Supplied data

════

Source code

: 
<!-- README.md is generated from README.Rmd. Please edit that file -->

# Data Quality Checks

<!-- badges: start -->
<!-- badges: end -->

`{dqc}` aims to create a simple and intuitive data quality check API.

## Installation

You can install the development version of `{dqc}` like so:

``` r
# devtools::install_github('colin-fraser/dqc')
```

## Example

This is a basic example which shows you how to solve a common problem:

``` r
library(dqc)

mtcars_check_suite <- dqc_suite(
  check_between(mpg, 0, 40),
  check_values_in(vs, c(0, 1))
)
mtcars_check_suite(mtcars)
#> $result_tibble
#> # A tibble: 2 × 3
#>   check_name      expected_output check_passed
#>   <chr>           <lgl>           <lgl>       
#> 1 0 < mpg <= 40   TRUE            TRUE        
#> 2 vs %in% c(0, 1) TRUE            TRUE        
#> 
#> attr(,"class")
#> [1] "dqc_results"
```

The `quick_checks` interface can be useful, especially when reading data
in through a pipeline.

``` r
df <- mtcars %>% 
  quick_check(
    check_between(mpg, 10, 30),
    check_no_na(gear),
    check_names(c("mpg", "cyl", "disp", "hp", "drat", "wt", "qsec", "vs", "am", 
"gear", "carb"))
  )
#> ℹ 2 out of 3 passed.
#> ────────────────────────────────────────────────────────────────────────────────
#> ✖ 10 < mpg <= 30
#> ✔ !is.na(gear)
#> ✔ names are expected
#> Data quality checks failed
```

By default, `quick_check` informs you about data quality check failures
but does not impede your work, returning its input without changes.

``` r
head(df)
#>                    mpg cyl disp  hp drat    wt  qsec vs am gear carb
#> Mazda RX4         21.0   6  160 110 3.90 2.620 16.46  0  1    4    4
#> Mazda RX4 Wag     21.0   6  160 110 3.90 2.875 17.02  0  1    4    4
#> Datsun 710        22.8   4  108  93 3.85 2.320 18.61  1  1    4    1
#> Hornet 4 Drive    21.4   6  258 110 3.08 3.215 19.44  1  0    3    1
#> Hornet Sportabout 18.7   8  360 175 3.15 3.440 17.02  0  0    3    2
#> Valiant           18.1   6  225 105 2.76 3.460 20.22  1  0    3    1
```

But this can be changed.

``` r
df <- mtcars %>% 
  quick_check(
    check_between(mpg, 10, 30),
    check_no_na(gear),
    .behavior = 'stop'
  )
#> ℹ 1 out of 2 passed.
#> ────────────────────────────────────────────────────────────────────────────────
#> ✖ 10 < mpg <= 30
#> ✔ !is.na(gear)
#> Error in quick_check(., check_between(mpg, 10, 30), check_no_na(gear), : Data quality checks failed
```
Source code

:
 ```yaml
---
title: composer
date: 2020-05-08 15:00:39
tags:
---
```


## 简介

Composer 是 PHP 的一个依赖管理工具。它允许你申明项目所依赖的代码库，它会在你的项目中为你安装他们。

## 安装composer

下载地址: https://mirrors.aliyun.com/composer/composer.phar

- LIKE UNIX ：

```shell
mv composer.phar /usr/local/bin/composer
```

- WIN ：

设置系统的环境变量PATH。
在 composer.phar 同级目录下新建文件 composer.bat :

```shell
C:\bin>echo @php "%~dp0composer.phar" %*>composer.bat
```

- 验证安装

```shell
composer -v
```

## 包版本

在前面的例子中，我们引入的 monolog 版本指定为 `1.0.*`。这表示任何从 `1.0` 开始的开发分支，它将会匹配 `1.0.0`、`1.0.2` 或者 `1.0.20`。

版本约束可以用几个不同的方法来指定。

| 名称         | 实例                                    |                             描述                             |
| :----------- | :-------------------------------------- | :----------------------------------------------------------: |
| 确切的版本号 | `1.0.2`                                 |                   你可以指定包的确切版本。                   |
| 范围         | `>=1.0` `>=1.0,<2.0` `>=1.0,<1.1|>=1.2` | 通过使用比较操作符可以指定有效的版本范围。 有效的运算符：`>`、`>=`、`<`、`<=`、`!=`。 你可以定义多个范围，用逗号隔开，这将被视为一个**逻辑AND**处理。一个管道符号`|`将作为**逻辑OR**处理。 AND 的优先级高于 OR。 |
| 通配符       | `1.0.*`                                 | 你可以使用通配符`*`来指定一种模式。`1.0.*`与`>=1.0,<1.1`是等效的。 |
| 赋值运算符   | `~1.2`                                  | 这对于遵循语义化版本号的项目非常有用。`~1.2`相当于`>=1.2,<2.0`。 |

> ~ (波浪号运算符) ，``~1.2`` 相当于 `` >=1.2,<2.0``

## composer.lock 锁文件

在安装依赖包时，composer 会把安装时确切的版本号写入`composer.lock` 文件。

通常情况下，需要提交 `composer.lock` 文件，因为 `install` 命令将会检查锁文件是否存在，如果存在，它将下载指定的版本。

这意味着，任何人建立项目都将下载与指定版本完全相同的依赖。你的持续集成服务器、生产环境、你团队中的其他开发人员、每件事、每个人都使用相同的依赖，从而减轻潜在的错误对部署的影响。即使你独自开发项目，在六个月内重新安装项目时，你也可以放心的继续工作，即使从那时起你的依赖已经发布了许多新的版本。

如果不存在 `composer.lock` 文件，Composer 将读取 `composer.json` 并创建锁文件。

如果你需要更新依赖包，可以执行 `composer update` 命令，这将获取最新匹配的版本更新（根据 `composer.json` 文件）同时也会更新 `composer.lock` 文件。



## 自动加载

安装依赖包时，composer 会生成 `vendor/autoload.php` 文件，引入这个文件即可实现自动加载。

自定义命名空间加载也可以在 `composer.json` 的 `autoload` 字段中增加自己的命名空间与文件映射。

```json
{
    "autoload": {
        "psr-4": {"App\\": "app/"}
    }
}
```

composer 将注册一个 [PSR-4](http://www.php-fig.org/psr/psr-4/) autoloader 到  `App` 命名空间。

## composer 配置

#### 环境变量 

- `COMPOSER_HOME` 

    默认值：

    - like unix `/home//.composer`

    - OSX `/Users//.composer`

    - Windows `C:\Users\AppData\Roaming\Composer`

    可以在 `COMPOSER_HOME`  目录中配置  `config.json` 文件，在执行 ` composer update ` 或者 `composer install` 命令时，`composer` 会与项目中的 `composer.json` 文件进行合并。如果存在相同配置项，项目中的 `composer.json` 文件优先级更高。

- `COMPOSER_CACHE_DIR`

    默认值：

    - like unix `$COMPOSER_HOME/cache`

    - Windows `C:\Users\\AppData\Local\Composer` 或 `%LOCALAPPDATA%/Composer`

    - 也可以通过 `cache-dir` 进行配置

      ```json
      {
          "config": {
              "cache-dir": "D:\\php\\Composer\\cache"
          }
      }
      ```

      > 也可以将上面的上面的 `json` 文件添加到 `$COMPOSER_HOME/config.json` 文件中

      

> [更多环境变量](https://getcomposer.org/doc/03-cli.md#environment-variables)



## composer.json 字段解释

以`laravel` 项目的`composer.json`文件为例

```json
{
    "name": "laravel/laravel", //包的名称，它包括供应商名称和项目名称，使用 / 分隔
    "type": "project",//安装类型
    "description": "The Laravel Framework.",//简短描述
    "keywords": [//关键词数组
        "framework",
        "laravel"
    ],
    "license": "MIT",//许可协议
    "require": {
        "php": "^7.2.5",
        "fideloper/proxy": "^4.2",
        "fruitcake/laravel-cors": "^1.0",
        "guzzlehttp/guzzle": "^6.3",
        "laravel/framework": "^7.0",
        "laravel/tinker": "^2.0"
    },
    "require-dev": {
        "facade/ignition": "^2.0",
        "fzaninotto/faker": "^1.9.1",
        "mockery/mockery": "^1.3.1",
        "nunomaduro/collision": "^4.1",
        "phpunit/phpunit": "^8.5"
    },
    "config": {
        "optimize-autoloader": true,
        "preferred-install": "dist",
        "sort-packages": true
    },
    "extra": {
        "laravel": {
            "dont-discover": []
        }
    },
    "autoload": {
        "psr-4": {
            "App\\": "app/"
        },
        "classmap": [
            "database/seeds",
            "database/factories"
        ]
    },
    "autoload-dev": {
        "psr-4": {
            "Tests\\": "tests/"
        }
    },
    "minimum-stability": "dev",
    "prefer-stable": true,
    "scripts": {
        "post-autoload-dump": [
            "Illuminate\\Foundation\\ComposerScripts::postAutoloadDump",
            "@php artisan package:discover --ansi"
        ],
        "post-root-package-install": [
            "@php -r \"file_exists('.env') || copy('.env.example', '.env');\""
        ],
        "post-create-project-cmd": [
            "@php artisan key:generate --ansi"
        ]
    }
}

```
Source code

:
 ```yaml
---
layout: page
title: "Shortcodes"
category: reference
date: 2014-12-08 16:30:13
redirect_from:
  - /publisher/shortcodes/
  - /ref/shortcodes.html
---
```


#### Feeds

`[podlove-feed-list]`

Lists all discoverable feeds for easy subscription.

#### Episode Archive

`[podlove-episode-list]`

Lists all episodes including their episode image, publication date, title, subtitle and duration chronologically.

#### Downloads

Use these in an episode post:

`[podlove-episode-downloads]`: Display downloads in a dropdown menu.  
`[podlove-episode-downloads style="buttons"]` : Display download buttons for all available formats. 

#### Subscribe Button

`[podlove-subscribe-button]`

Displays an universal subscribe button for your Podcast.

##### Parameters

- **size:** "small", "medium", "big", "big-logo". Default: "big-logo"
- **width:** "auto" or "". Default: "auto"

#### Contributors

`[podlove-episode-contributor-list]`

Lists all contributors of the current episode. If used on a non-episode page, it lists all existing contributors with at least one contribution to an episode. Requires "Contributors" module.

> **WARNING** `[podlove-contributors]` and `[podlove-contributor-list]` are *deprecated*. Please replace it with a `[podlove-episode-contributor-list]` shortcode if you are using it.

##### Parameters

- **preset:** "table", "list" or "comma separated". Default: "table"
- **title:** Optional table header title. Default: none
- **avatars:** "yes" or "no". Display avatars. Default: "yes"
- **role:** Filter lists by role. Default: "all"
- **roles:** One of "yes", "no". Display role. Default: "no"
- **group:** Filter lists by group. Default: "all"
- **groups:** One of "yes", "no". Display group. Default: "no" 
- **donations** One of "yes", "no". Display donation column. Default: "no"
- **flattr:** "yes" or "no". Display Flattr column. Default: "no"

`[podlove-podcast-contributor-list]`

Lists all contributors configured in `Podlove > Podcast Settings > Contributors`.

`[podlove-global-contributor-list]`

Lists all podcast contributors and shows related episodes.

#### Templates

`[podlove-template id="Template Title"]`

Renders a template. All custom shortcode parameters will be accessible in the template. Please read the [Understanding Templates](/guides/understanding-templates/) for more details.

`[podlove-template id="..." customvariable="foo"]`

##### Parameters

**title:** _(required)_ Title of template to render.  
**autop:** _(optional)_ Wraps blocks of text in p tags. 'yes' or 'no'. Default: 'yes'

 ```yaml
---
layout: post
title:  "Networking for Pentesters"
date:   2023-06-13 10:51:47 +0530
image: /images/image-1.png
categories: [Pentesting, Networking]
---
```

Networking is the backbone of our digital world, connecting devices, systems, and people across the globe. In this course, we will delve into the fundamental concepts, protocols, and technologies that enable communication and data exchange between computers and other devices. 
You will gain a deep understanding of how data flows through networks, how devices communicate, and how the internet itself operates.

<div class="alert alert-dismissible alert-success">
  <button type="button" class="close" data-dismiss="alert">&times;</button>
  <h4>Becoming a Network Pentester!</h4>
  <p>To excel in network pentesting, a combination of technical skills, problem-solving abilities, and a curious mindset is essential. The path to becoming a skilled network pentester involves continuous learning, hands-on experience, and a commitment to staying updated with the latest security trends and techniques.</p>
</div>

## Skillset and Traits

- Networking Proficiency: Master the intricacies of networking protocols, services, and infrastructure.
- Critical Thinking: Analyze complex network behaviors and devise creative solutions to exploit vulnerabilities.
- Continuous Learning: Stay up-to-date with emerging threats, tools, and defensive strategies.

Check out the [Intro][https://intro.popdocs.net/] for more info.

════

Problem statement
Look for the word "shows" in the data, then return every line that contains it.

Result below
This is a basic example which shows you how to solve a common problem:
Lists all podcast contributors and shows related episodes.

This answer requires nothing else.